Split Pea Soup
 
 
Author:
Ingredients
  • 2 quarts chicken stock
  • 1 quart water
  • 3 leeks diced, white parts only
  • 2 carrots, cut in to big chunks
  • 2 stalks of celery, cut in to big chunks
  • 1 ham hock
  • 1 2 pound boneless picnic ham
  • 2½ cups split peas
  • 3 small new potatoes
  • 1 cup fresh peas
Instructions
  1. Combine first 7 ingredients together in a large stock pot. Cover and cook over medium high heat. Once the soup has come to a boil, reduce heat to low and simmer until the meat is tender, about 2 hours.
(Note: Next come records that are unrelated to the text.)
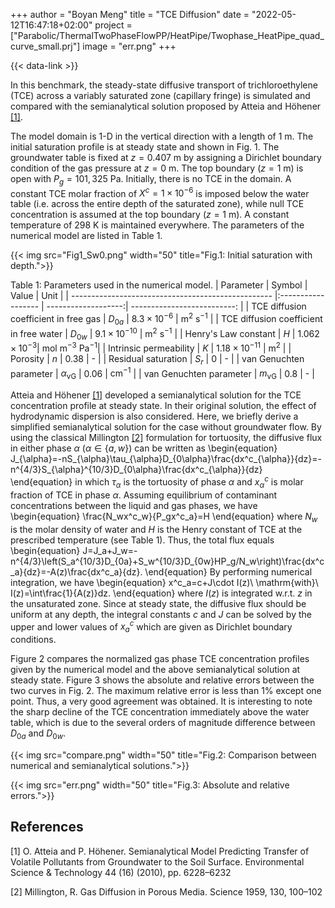 +++
author = "Boyan Meng"
title = "TCE Diffusion"
date = "2022-05-12T16:47:18+02:00"
project = ["Parabolic/ThermalTwoPhaseFlowPP/HeatPipe/Twophase_HeatPipe_quad_curve_small.prj"]
image = "err.png"
+++

{{< data-link >}}

In this benchmark, the steady-state diffusive transport of trichloroethylene (TCE) across a variably saturated zone (capillary fringe) is simulated and compared with the semianalytical solution proposed by Atteia and Höhener [[1]](#1).

The model domain is 1-D in the vertical direction with a length of 1 m. The initial saturation profile is at steady state and shown in Fig. 1. The groundwater table is fixed at $z=0.407$ m by assigning a Dirichlet boundary condition of the gas pressure at $z=0$ m. The top boundary ($z=1$ m) is open with $P_g=101,325$ Pa. Initially, there is no TCE in the domain. A constant TCE molar fraction of $X^c=1\times10^{-6}$ is imposed below the water table (i.e. across the entire depth of the saturated zone), while null TCE concentration is assumed at the top boundary ($z=1$ m). A constant temperature of 298 K is maintained everywhere. The parameters of the numerical model are listed in Table 1.

{{< img src="Fig1_Sw0.png" width="50" title="Fig.1: Initial saturation with depth.">}}

Table 1: Parameters used in the numerical model.
| Parameter                                          | Symbol             |  Value              | Unit                        |
| -------------------------------------------------- |:------------------ | -------------------:| --------------------------: |
| TCE diffusion coefficient in free gas              | $D_{0a}$           | $8.3\times10^{-6}$  | $\mathrm{m^2\ s^{-1}}$  |
| TCE diffusion coefficient in free water            | $D_{0w}$           | $9.1\times10^{-10}$ | $\mathrm{m^2\ s^{-1}}$    |
| Henry's Law constant                               | $H$                | $1.062\times10^{-3}$| $\mathrm{mol\ m^{-3}\ Pa^{-1}}$|
| Intrinsic permeability                                    | $K$              | $1.18\times10^{-11}$   | $\mathrm{m^2}$         |
| Porosity            | $n$              | 0.38                  | -         |
| Residual saturation            | $S_r$              | 0                  | -         |
| van Genuchten parameter                        | $\alpha_{\mathrm{vG}}$          | 0.06                  | $\mathrm{cm^{-1}}$       |
| van Genuchten parameter                        | $m_{\mathrm{vG}}$          | 0.8                  | -       |

Atteia and Höhener [[1]](#1) developed a semianalytical solution for the TCE concentration profile at steady state. In their original solution, the effect of hydrodynamic dispersion is also considered. Here, we briefly derive a simplified semianalytical solution for the case without groundwater flow. By using the classical Millington [[2]](#2) formulation for tortuosity, the diffusive flux in either phase $\alpha$ ($\alpha\in \{a, w\}$) can be written as
\begin{equation}
    J_{\alpha}=-nS_{\alpha}\tau_{\alpha}D_{0\alpha}\frac{dx^c_{\alpha}}{dz}=-n^{4/3}S_{\alpha}^{10/3}D_{0\alpha}\frac{dx^c_{\alpha}}{dz}
\end{equation}
in which $\tau_{\alpha}$ is the tortuosity of phase $\alpha$ and $x^c_{\alpha}$ is molar fraction of TCE in phase $\alpha$. Assuming equilibrium of contaminant concentrations between the liquid and gas phases, we have
\begin{equation}
    \frac{N_wx^c_w}{P_gx^c_a}=H
\end{equation}
where $N_w$ is the molar density of water and $H$ is the Henry constant of TCE at the prescribed temperature (see Table 1). Thus, the total flux equals
\begin{equation}
    J=J_a+J_w=-n^{4/3}\left(S_a^{10/3}D_{0a}+S_w^{10/3}D_{0w}HP_g/N_w\right)\frac{dx^c_a}{dz}=-A(z)\frac{dx^c_a}{dz}.
\end{equation}
By performing numerical integration, we have
\begin{equation}
    x^c_a=c+J\cdot I(z)\ \mathrm{with}\ I(z)=\int\frac{1}{A(z)}dz.
\end{equation}
where $I(z)$ is integrated w.r.t. $z$ in the unsaturated zone. Since at steady state, the diffusive flux should be uniform at any depth, the integral constants $c$ and $J$ can be solved by the upper and lower values of $x^c_a$ which are given as Dirichlet boundary conditions.

Figure 2 compares the normalized gas phase TCE concentration profiles given by the numerical model and the above semianalytical solution at steady state. Figure 3 shows the absolute and relative errors between the two curves in Fig. 2. The maximum relative error is less than 1\% except one point. Thus, a very good agreement was obtained. It is interesting to note the sharp decline of the TCE concentration immediately above the water table, which is due to the several orders of magnitude difference between $D_{0a}$ and $D_{0w}$.

{{< img src="compare.png" width="50" title="Fig.2: Comparison between numerical and semianalytical solutions.">}}

{{< img src="err.png" width="50" title="Fig.3: Absolute and relative errors.">}}

## References

<!-- vale off -->

<a id="1">[1]</a>
O. Atteia and P. Höhener. Semianalytical Model Predicting Transfer of Volatile Pollutants from Groundwater to the Soil Surface. Environmental Science & Technology 44 (16) (2010), pp. 6228–6232

<a id="2">[2]</a>
Millington, R. Gas Diffusion in Porous Media. Science 1959, 130, 100–102

<!-- vale on -->
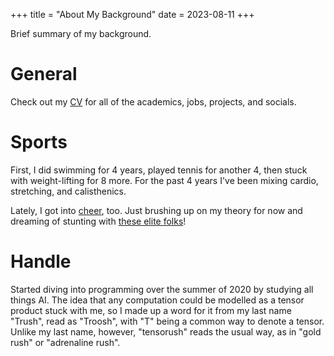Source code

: +++
title = "About My Background"
date = 2023-08-11
+++

Brief summary of my background.

<!-- more -->

# **General**

Check out my [CV](https://tensorush.github.io/cv/en.pdf) for all of the academics, jobs, projects, and socials.

# **Sports**

First, I did swimming for 4 years, played tennis for another 4, then stuck with weight-lifting for 8 more. For the past 4 years I've been mixing cardio, stretching, and calisthenics.

Lately, I got into [cheer](@/cns.md), too. Just brushing up on my theory for now and dreaming of stunting with [these elite folks](@/csg.md)!

# **Handle**

Started diving into programming over the summer of 2020 by studying all things AI. The idea that any computation could be modelled as a tensor product stuck with me, so I made up a word for it from my last name "Trush", read as "Troosh", with "T" being a common way to denote a tensor. Unlike my last name, however, "tensorush" reads the usual way, as in "gold rush" or "adrenaline rush".
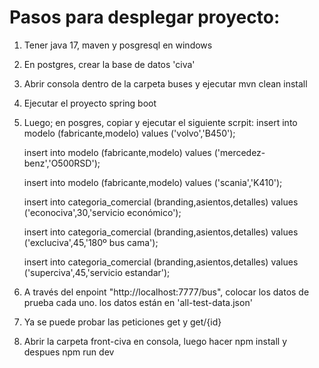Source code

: # Pasos para desplegar proyecto:

1. Tener java 17, maven y posgresql en windows
2. En postgres, crear la base de datos 'civa'
3. Abrir consola dentro de la carpeta buses y ejecutar mvn clean install
4. Ejecutar el proyecto spring boot
5. Luego; en posgres, copiar y ejecutar el siguiente scrpit:
      insert into modelo (fabricante,modelo)
      values ('volvo','B450');
      
      insert into modelo (fabricante,modelo)
      values ('mercedez-benz','O500RSD');
      
      insert into modelo (fabricante,modelo)
      values ('scania','K410');
      
      insert  into categoria_comercial (branding,asientos,detalles)
      values ('econociva',30,'servicio económico');
      
      insert  into categoria_comercial (branding,asientos,detalles)
      values ('excluciva',45,'180º bus cama');
      
      insert  into categoria_comercial (branding,asientos,detalles)
      values ('superciva',45,'servicio estandar');

6. A través del enpoint "http://localhost:7777/bus", colocar los datos de prueba cada uno. los datos están en 'all-test-data.json'
7. Ya se puede probar las peticiones get y get/{id}
8. Abrir la carpeta front-civa en consola, luego hacer npm install y despues npm run dev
  2. Remove ham hock and discard. Remove ham and reserve on a separate plate.
  3. Add split peas to broth and cook until peas are tender, about 45 minutes. The last 15 minutes of cooking the peas, add the potatoes.
  4. While the split peas are cooking, finely dice up the reserved ham. Blanch the fresh peas in boiling water, about 2 minutes. Drain and reserve.
  5. Take soup off heat. In batches, blend in blender, then push through a chinois or fine strainer. Discard solids.
  6. Return pureed soup to stove to heat through. Serve in bowls, and garnish with finely diced ham and blanched fresh peas.